This roller automates vibration frequency depending on the amplitude as set by the operator.
BOMAG offers intelligent compaction, which controls the compactive effort based on density levels being “read” by the machine.
Without exception, the crews in charge of asphalt pavers and compactors have to hustle to get their jobs done and open the roads to traffic. In response to public pressure to minimize time spent with lane closures and traffic disruption, contractors recently have increased the production rates of their asphalt paving trains.
To achieve specified densities, however, it is commonly accepted that an asphalt mat needs 10 to 14 impacts per foot from the vibratory compactor as it rolls along. So to move faster, the roller's frequency, or vibrations per minute, must increase.
“Rollers used to work at 2400 vibrations per minute, and now you have highway compactors that do 4000 vibrations per minute,” said Chuck Deahl, national accounts manager for BOMAG Americas Inc. “We must control impacts per foot, which is directly related to smoothness and density.”
Virtually all roller manufacturers in the U.S. market are removing the art from asphalt compaction and making it more of a science. BOMAG Americas, the Hamm Compaction Division (Wirtgen America), Ammann America, and Sakai all offer some version of intelligent compaction, which either automatically reduces—or permits the operator to reduce—compactive effort as the mat reaches specified density as read by the machine.
“Intelligent compaction is a system for measuring the stiffness of hot mix asphalt as you compact it, and for documenting stiffness and temperature on the go,” said Deahl. “Then we use that information for the roller to make decisions about compactive effort.”
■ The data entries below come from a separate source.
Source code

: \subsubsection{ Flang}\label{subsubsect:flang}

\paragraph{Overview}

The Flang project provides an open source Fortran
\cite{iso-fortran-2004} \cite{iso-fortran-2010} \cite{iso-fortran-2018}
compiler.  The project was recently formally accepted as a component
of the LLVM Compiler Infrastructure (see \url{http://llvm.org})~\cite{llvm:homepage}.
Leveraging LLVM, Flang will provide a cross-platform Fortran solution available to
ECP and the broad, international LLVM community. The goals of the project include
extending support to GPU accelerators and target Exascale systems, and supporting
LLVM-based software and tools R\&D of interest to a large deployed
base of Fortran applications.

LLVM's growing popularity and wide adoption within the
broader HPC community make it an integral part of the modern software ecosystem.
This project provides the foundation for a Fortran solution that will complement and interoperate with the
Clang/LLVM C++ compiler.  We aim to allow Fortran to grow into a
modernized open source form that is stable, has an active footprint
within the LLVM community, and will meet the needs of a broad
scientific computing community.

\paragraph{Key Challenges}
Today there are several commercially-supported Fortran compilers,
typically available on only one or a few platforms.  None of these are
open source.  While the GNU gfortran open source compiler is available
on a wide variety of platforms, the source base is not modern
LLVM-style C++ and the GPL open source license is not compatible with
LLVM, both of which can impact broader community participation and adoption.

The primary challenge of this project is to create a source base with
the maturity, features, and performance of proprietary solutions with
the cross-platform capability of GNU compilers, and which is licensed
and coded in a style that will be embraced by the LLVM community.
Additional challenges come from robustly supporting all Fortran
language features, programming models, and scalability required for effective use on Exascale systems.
BOMAG calls its intelligent compaction system the Asphalt Manager. In initial passes over the mat, the breakdown roller will vibrate the drum vertically on the uncompacted asphalt. As the roller continues to work and the mat approaches final density, the Asphalt Manager will “tell” the roller to move the vertical force gradually through an angle until, at final density, the drum is vibrating horizontally to the surface. Typically an intelligent compaction system only applies to one drum on a roller, Deahl said.
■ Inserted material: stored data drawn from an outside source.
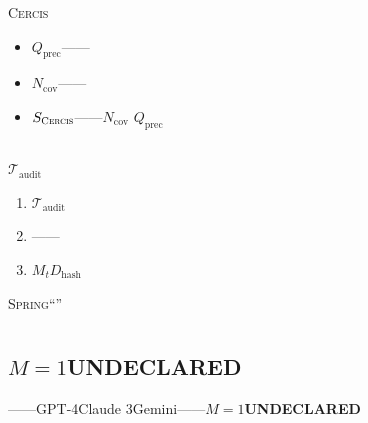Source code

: \documentclass[12pt,a4paper]{article}
\theoremstyle{remark}
\newcommand{\Spring}{\textsc{Spring}}
\newcommand{\Cercis}{\textsc{Cercis}}
\begin{document}
\Cercis{}
\begin{itemize}[nosep]
    \item $Q_{\text{prec}}$——
    \item $N_{\text{cov}}$——
    \item $S_{\Cercis}$——$N_{\text{cov}}$
    $Q_{\text{prec}}$
\end{itemize}

\subsection{}

$\mathcal{T}_{\text{audit}}$\textbf{}

\begin{enumerate}[label=(\arabic*),itemsep=2pt]
    \item $\mathcal{T}_{\text{audit}}$
    \item ——
    \item $M_t$$D_{\text{hash}}$
\end{enumerate}

\textbf{}
\Spring{}“”

\newpage

\section{}

\subsection{$M=1$UNDECLARED}

——GPT-4Claude 3Gemini——\textbf{$M=1$UNDECLARED}
\end{document}

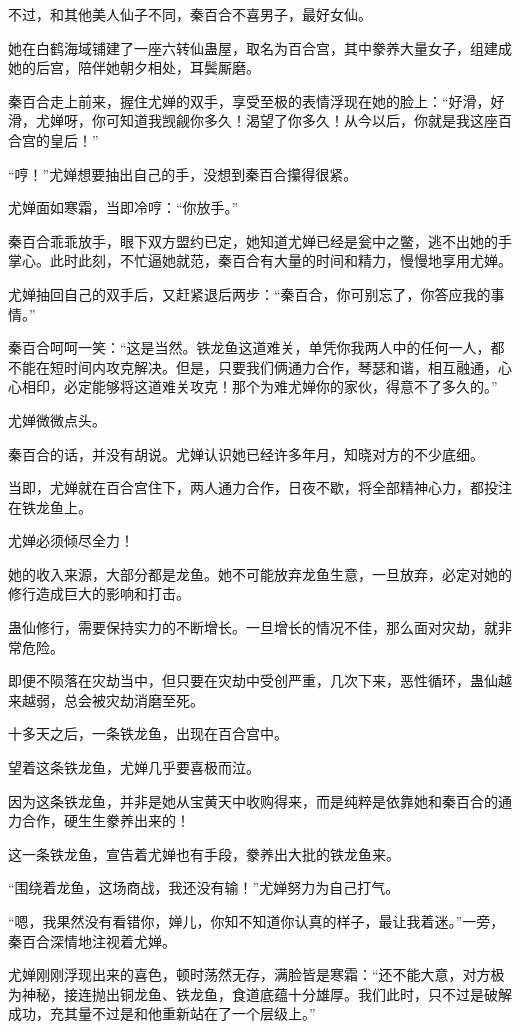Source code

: \begin{this_body}
不过，和其他美人仙子不同，秦百合不喜男子，最好女仙。

她在白鹤海域铺建了一座六转仙蛊屋，取名为百合宫，其中豢养大量女子，组建成她的后宫，陪伴她朝夕相处，耳鬓厮磨。

秦百合走上前来，握住尤婵的双手，享受至极的表情浮现在她的脸上：“好滑，好滑，尤婵呀，你可知道我觊觎你多久！渴望了你多久！从今以后，你就是我这座百合宫的皇后！”

“哼！”尤婵想要抽出自己的手，没想到秦百合攥得很紧。

尤婵面如寒霜，当即冷哼：“你放手。”

秦百合乖乖放手，眼下双方盟约已定，她知道尤婵已经是瓮中之鳖，逃不出她的手掌心。此时此刻，不忙逼她就范，秦百合有大量的时间和精力，慢慢地享用尤婵。

尤婵抽回自己的双手后，又赶紧退后两步：“秦百合，你可别忘了，你答应我的事情。”

秦百合呵呵一笑：“这是当然。铁龙鱼这道难关，单凭你我两人中的任何一人，都不能在短时间内攻克解决。但是，只要我们俩通力合作，琴瑟和谐，相互融通，心心相印，必定能够将这道难关攻克！那个为难尤婵你的家伙，得意不了多久的。”

尤婵微微点头。

秦百合的话，并没有胡说。尤婵认识她已经许多年月，知晓对方的不少底细。

当即，尤婵就在百合宫住下，两人通力合作，日夜不歇，将全部精神心力，都投注在铁龙鱼上。

尤婵必须倾尽全力！

她的收入来源，大部分都是龙鱼。她不可能放弃龙鱼生意，一旦放弃，必定对她的修行造成巨大的影响和打击。

蛊仙修行，需要保持实力的不断增长。一旦增长的情况不佳，那么面对灾劫，就非常危险。

即便不陨落在灾劫当中，但只要在灾劫中受创严重，几次下来，恶性循环，蛊仙越来越弱，总会被灾劫消磨至死。

十多天之后，一条铁龙鱼，出现在百合宫中。

望着这条铁龙鱼，尤婵几乎要喜极而泣。

因为这条铁龙鱼，并非是她从宝黄天中收购得来，而是纯粹是依靠她和秦百合的通力合作，硬生生豢养出来的！

这一条铁龙鱼，宣告着尤婵也有手段，豢养出大批的铁龙鱼来。

“围绕着龙鱼，这场商战，我还没有输！”尤婵努力为自己打气。

“嗯，我果然没有看错你，婵儿，你知不知道你认真的样子，最让我着迷。”一旁，秦百合深情地注视着尤婵。

尤婵刚刚浮现出来的喜色，顿时荡然无存，满脸皆是寒霜：“还不能大意，对方极为神秘，接连抛出铜龙鱼、铁龙鱼，食道底蕴十分雄厚。我们此时，只不过是破解成功，充其量不过是和他重新站在了一个层级上。”


\end{this_body}
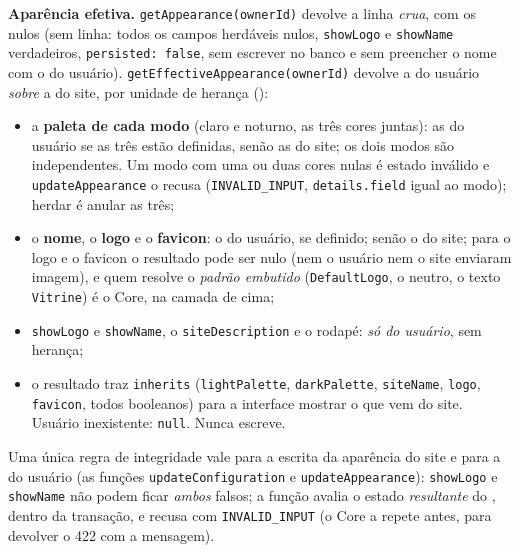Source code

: \textbf{Aparência efetiva.} \texttt{getAppearance(ownerId)} devolve a linha \emph{crua}, com os nulos (sem linha: todos os campos herdáveis nulos, \texttt{showLogo} e \texttt{showName} verdadeiros, \texttt{persisted: false}, sem escrever no banco e sem preencher o nome com o do usuário). \texttt{getEffectiveAppearance(ownerId)} devolve a do usuário \emph{sobre} a do site, por unidade de herança ():
\begin{itemize}
  \item a \textbf{paleta de cada modo} (claro e noturno, as três cores juntas): as do usuário se as três estão definidas, senão as do site; os dois modos são independentes. Um modo com uma ou duas cores nulas é estado inválido e \texttt{updateAppearance} o recusa (\texttt{INVALID\_INPUT}, \texttt{details.field} igual ao modo); herdar é anular as três;
  \item o \textbf{nome}, o \textbf{logo} e o \textbf{favicon}: o do usuário, se definido; senão o do site; para o logo e o favicon o resultado pode ser nulo (nem o usuário nem o site enviaram imagem), e quem resolve o \emph{padrão embutido} (\texttt{DefaultLogo}, o  neutro, o texto \texttt{Vitrine}) é o Core, na camada de cima;
  \item \texttt{showLogo} e \texttt{showName}, o \texttt{siteDescription} e o rodapé: \emph{só do usuário}, sem herança;
  \item o resultado traz \texttt{inherits} (\texttt{lightPalette}, \texttt{darkPalette}, \texttt{siteName}, \texttt{logo}, \texttt{favicon}, todos booleanos) para a interface mostrar o que vem do site. Usuário inexistente: \texttt{null}. Nunca escreve.
\end{itemize}
Uma única regra de integridade vale para a escrita da aparência do site e para a do usuário (as funções \texttt{updateConfiguration} e \texttt{updateAppearance}): \texttt{showLogo} e \texttt{showName} não podem ficar \emph{ambos} falsos; a função avalia o estado \emph{resultante} do , dentro da transação, e recusa com \texttt{INVALID\_INPUT} (o Core a repete antes, para devolver o 422 com a mensagem).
Hamm uses a system of two shafts with oscillating weights that rotate in the same direction around the center shaft. But the two are 180 degrees out of phase with each other, said Bruce Monical, Hamm marketing manager. The result is a rocking force that moves the drum back and forth as it rolls along. “It's similar to rolling a rolling pin out and back, out and back,” said Monical. “It doesn't hammer the asphalt vertically; it allows the loose material to gently fill the air voids.”
By virtue of the Hamm drum's physics, the roller will exert less force on the asphalt as it approaches final density. “Once the mat is compacted, the energy is taken up by the rocking of the drum; it just skims across the surface,” said Monical. By contrast, a vertical impact on densified asphalt will break aggregates on the surface, he said.
Hamm offers oscillating technology on three models of asphalt rollers and two soil compactors. The three double-drum asphalt models are a 59-inch wide drum, a 66-inch wide unit, and a 78-inch wide machine.
Ingersoll Rand automates several phases of asphalt compactor operation, but not the compactive effort based on an onboard density reading. “In our view the whole area of automated density control is under development,” said Ray Gallant, marketing manager for compaction. “We are exploring other compactor technologies that will be incorporated in the future and will further automate machine functions.”